Sul finire degli anni ’70, i colori non sono più accostati
ad intarsio. Nella collezione Rinaldi di Reggio Emilia, c’è una
natura morta di frutti, del 1965, dai colori tenui, con la quale contrastano
per vivacità cromatica, quelle di vasi e barattoli che dal 1968 al
1993 costituiscono varianti di un soggetto che lo interessò per molti
anni, riepilogato nella natura morta di barattoli di grandi dimensioni donata
nel 1997 da Malfanti alla Galleria Ricci Oddi, intitolata “Scatolame”,
dove l’accostamento dei colori e la dosatura delle luci non temono il
confronto con i colori e le luci della realtà, il primo piano di una
discarica nella quale si rovesciano le tensioni accumulate nel dipingere ritratti
di persone e di cose, comprese le vedute di luoghi lontani dalla finestra
del suo studio, per accontentare l’amico Eremo che gli chiedeva le vedute
del Torrione Farnese di Castell’Arquato, della Rocca d’Olgisio
e del Castello di Vigoleno per le copertine dei suoi libri.
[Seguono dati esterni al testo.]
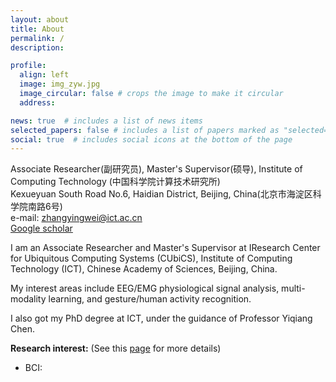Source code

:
 ```yaml
---
layout: about
title: About
permalink: /
description: 

profile:
  align: left
  image: img_zyw.jpg
  image_circular: false # crops the image to make it circular
  address: 

news: true  # includes a list of news items
selected_papers: false # includes a list of papers marked as "selected={true}"
social: true  # includes social icons at the bottom of the page
---
```


Associate Researcher(副研究员), Master's Supervisor(硕导), Institute of Computing Technology (中国科学院计算技术研究所)<br>
Kexueyuan South Road No.6, Haidian District, Beijing, China(北京市海淀区科学院南路6号)<br>
e-mail: zhangyingwei@ict.ac.cn<br>
[Google scholar](https://scholar.google.com.sg/citations?user=7UEqgLcAAAAJ&hl=zh-CN)

I am an Associate Researcher and Master's Supervisor at IResearch Center for Ubiquitous Computing Systems (CUbiCS), Institute of Computing Technology (ICT), Chinese Academy of Sciences, Beijing, China.

My interest areas include EEG/EMG physiological signal analysis, multi-modality learning, and gesture/human activity recognition.

I also got my PhD degree at ICT, under the guidance of Professor Yiqiang Chen.


**Research interest:** (See this [page](https://ywzhang.ac.cn/research/) for more details)
- BCI:
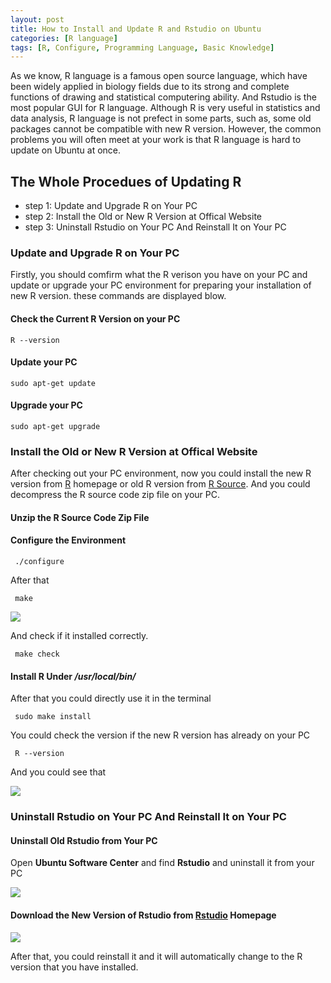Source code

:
 ```yaml
---
layout: post
title: How to Install and Update R and Rstudio on Ubuntu
categories: [R language]
tags: [R, Configure, Programming Language, Basic Knowledge]
---
```


As we know, R language is a famous open source language, which have been widely applied in biology fields due to its strong and complete functions of drawing and statistical computering ability. And Rstudio is the most popular GUI for R language. Although R is very useful in statistics and data analysis, R language is not prefect in some parts, such as, some old packages cannot be compatible with new R version. However, the common problems you will often meet at your work is that R language is hard to update on Ubuntu at once. 

## The Whole Procedues of Updating R

- step 1: Update and Upgrade R on Your PC
- step 2: Install the Old or New R Version at Offical Website
- step 3: Uninstall Rstudio on Your PC And Reinstall It on Your PC

### Update and Upgrade R on Your PC

Firstly, you should comfirm what the R verison you have on your PC and update or upgrade your PC environment for preparing your installation of new R version. these commands are displayed blow.

#### Check the Current R Version on your PC
```
R --version 
```
#### Update your PC
```
sudo apt-get update 
```
#### Upgrade your PC
```
sudo apt-get upgrade
```

### Install the Old or New R Version at Offical Website
After checking out your PC environment, now you could install the new R version from [R](http://cran.rstudio.com/) homepage or old R version from [R Source](http://cran.r-project.org/sources.html). And you could decompress the R source code zip file on your PC.

#### Unzip the R Source Code Zip File

#### Configure the Environment 
```
 ./configure
```
After that

```
 make
```
![](http://i.imgur.com/EsMVc44.png)

And check if it installed correctly.

```
 make check
```
#### Install R Under */usr/local/bin/* 
After that you could directly use it in the terminal

```
 sudo make install
```
You could check the version if the new R version has already on your PC

```
 R --version
```
And you could see that

![](http://i.imgur.com/8U6lsLp.png)

### Uninstall Rstudio on Your PC And Reinstall It on Your PC

#### Uninstall Old Rstudio from Your PC

Open **Ubuntu Software Center** and find **Rstudio** and uninstall it from your PC

![](http://i.imgur.com/rFBcNzH.png)
#### Download the New Version of Rstudio from [Rstudio](http://www.rstudio.com/ide/download/desktop) Homepage
![](http://i.imgur.com/pYhLnnw.png)

After that, you could reinstall it and it will automatically change to the R version that you have installed.
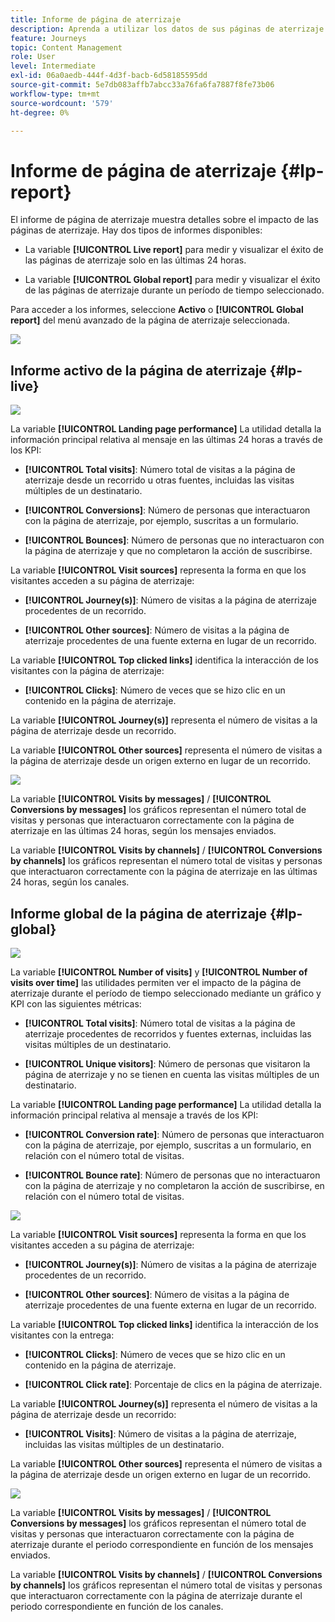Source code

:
 ```yaml
---
title: Informe de página de aterrizaje
description: Aprenda a utilizar los datos de sus páginas de aterrizaje
feature: Journeys
topic: Content Management
role: User
level: Intermediate
exl-id: 06a0aedb-444f-4d3f-bacb-6d58185595dd
source-git-commit: 5e7db083affb7abcc33a76fa6fa7887f8fe73b06
workflow-type: tm+mt
source-wordcount: '579'
ht-degree: 0%

---
```


# Informe de página de aterrizaje {#lp-report}

El informe de página de aterrizaje muestra detalles sobre el impacto de las páginas de aterrizaje. Hay dos tipos de informes disponibles:

* La variable **[!UICONTROL Live report]** para medir y visualizar el éxito de las páginas de aterrizaje solo en las últimas 24 horas.

* La variable **[!UICONTROL Global report]** para medir y visualizar el éxito de las páginas de aterrizaje durante un período de tiempo seleccionado.

Para acceder a los informes, seleccione **Activo** o **[!UICONTROL Global report]** del menú avanzado de la página de aterrizaje seleccionada.

![](assets/landing_page_report_1.png)

## Informe activo de la página de aterrizaje {#lp-live}

![](assets/landing_page_report_2.png)

La variable **[!UICONTROL Landing page performance]** La utilidad detalla la información principal relativa al mensaje en las últimas 24 horas a través de los KPI:

* **[!UICONTROL Total visits]**: Número total de visitas a la página de aterrizaje desde un recorrido u otras fuentes, incluidas las visitas múltiples de un destinatario.

* **[!UICONTROL Conversions]**: Número de personas que interactuaron con la página de aterrizaje, por ejemplo, suscritas a un formulario.

* **[!UICONTROL Bounces]**: Número de personas que no interactuaron con la página de aterrizaje y que no completaron la acción de suscribirse.

La variable **[!UICONTROL Visit sources]** representa la forma en que los visitantes acceden a su página de aterrizaje:

* **[!UICONTROL Journey(s)]**: Número de visitas a la página de aterrizaje procedentes de un recorrido.

* **[!UICONTROL Other sources]**: Número de visitas a la página de aterrizaje procedentes de una fuente externa en lugar de un recorrido.

La variable **[!UICONTROL Top clicked links]** identifica la interacción de los visitantes con la página de aterrizaje:

* **[!UICONTROL Clicks]**: Número de veces que se hizo clic en un contenido en la página de aterrizaje.

La variable **[!UICONTROL Journey(s)]** representa el número de visitas a la página de aterrizaje desde un recorrido.

La variable **[!UICONTROL Other sources]** representa el número de visitas a la página de aterrizaje desde un origen externo en lugar de un recorrido.

![](assets/landing_page_report_3.png)

La variable **[!UICONTROL Visits by messages]** / **[!UICONTROL Conversions by messages]** los gráficos representan el número total de visitas y personas que interactuaron correctamente con la página de aterrizaje en las últimas 24 horas, según los mensajes enviados.

La variable **[!UICONTROL Visits by channels]** / **[!UICONTROL Conversions by channels]** los gráficos representan el número total de visitas y personas que interactuaron correctamente con la página de aterrizaje en las últimas 24 horas, según los canales.

## Informe global de la página de aterrizaje {#lp-global}

![](assets/landing_page_report_4.png)

La variable **[!UICONTROL Number of visits]** y **[!UICONTROL Number of visits over time]** las utilidades permiten ver el impacto de la página de aterrizaje durante el período de tiempo seleccionado mediante un gráfico y KPI con las siguientes métricas:

* **[!UICONTROL Total visits]**: Número total de visitas a la página de aterrizaje procedentes de recorridos y fuentes externas, incluidas las visitas múltiples de un destinatario.

* **[!UICONTROL Unique visitors]**: Número de personas que visitaron la página de aterrizaje y no se tienen en cuenta las visitas múltiples de un destinatario.

La variable **[!UICONTROL Landing page performance]** La utilidad detalla la información principal relativa al mensaje a través de los KPI:

* **[!UICONTROL Conversion rate]**: Número de personas que interactuaron con la página de aterrizaje, por ejemplo, suscritas a un formulario, en relación con el número total de visitas.

* **[!UICONTROL Bounce rate]**: Número de personas que no interactuaron con la página de aterrizaje y no completaron la acción de suscribirse, en relación con el número total de visitas.

![](assets/landing_page_report_5.png)

La variable **[!UICONTROL Visit sources]** representa la forma en que los visitantes acceden a su página de aterrizaje:

* **[!UICONTROL Journey(s)]**: Número de visitas a la página de aterrizaje procedentes de un recorrido.

* **[!UICONTROL Other sources]**: Número de visitas a la página de aterrizaje procedentes de una fuente externa en lugar de un recorrido.

La variable **[!UICONTROL Top clicked links]** identifica la interacción de los visitantes con la entrega:

* **[!UICONTROL Clicks]**: Número de veces que se hizo clic en un contenido en la página de aterrizaje.

* **[!UICONTROL Click rate]**: Porcentaje de clics en la página de aterrizaje.

La variable **[!UICONTROL Journey(s)]** representa el número de visitas a la página de aterrizaje desde un recorrido:

* **[!UICONTROL Visits]**: Número de visitas a la página de aterrizaje, incluidas las visitas múltiples de un destinatario.

La variable **[!UICONTROL Other sources]** representa el número de visitas a la página de aterrizaje desde un origen externo en lugar de un recorrido.

![](assets/landing_page_report_6.png)

La variable **[!UICONTROL Visits by messages]** / **[!UICONTROL Conversions by messages]** los gráficos representan el número total de visitas y personas que interactuaron correctamente con la página de aterrizaje durante el periodo correspondiente en función de los mensajes enviados.

La variable **[!UICONTROL Visits by channels]** / **[!UICONTROL Conversions by channels]** los gráficos representan el número total de visitas y personas que interactuaron correctamente con la página de aterrizaje durante el periodo correspondiente en función de los canales.
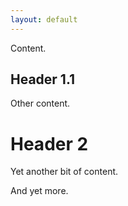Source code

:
 ```yaml
---
layout: default
---
```


Content.

## Header 1.1

Other content.

# Header 2

Yet another bit of content.

And yet more.

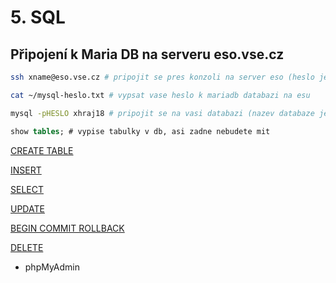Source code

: # 5. SQL

## Připojení k Maria DB na serveru eso.vse.cz

```sh
ssh xname@eso.vse.cz # pripojit se pres konzoli na server eso (heslo je stejne jako heslo do InSISu)
```

```sh
cat ~/mysql-heslo.txt # vypsat vase heslo k mariadb databazi na esu
```

```sh
mysql -pHESLO xhraj18 # pripojit se na vasi databazi (nazev databaze je stejny jako vase xname). POZOR, mezi -p a heslem neni zadna mezera!
```

```sql
show tables; # vypise tabulky v db, asi zadne nebudete mit
```

[CREATE TABLE](./05-1-create-table.sql)

[INSERT](./05-2-insert.sql)

[SELECT](./05-3-select.sql)

[UPDATE](./05-4-update.sql)

[BEGIN COMMIT ROLLBACK](./05-5-transactions.sql)

[DELETE](./05-6-delete.sql)

* phpMyAdmin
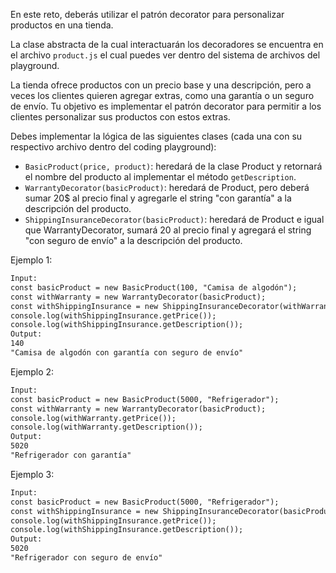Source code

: En este reto, deberás utilizar el patrón decorator para personalizar productos en una tienda.

La clase abstracta de la cual interactuarán los decoradores se encuentra en el archivo `product.js` el cual puedes ver dentro del sistema de archivos del playground.

La tienda ofrece productos con un precio base y una descripción, pero a veces los clientes quieren agregar extras, como una garantía o un seguro de envío. Tu objetivo es implementar el patrón decorator para permitir a los clientes personalizar sus productos con estos extras.

Debes implementar la lógica de las siguientes clases (cada una con su respectivo archivo dentro del coding playground):

- `BasicProduct(price, product)`: heredará de la clase Product y retornará el nombre del producto al implementar el método `getDescription`.
- `WarrantyDecorator(basicProduct)`: heredará de Product, pero deberá sumar 20$ al precio final y agregarle el string "con garantía" a la descripción del producto.
- `ShippingInsuranceDecorator(basicProduct)`: heredará de Product e igual que WarrantyDecorator, sumará 20 al precio final y agregará el string "con seguro de envío" a la descripción del producto.

Ejemplo 1:

```txt
Input:
const basicProduct = new BasicProduct(100, "Camisa de algodón");
const withWarranty = new WarrantyDecorator(basicProduct);
const withShippingInsurance = new ShippingInsuranceDecorator(withWarranty);
console.log(withShippingInsurance.getPrice());
console.log(withShippingInsurance.getDescription());
Output:
140
"Camisa de algodón con garantía con seguro de envío"
```

Ejemplo 2:

```txt
Input:
const basicProduct = new BasicProduct(5000, "Refrigerador");
const withWarranty = new WarrantyDecorator(basicProduct);
console.log(withWarranty.getPrice());
console.log(withWarranty.getDescription());
Output:
5020
"Refrigerador con garantía"
```

Ejemplo 3:

```txt
Input:
const basicProduct = new BasicProduct(5000, "Refrigerador");
const withShippingInsurance = new ShippingInsuranceDecorator(basicProduct);
console.log(withShippingInsurance.getPrice());
console.log(withShippingInsurance.getDescription());
Output:
5020
"Refrigerador con seguro de envío"
```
Di nature morte Malfanti ne dipinse moltissime, a volte composte sul tavolo
di cucina se si tratta di frutti, a volte sul foglio di carta gialla di paglia
che usavano i negozianti, come usò spesso anche Luigi Arrigoni; quasi sempre
con risultati buoni, a volte eccellenti come nella natura morta di frutti
donata dalla famiglia al Comune di Monticelli.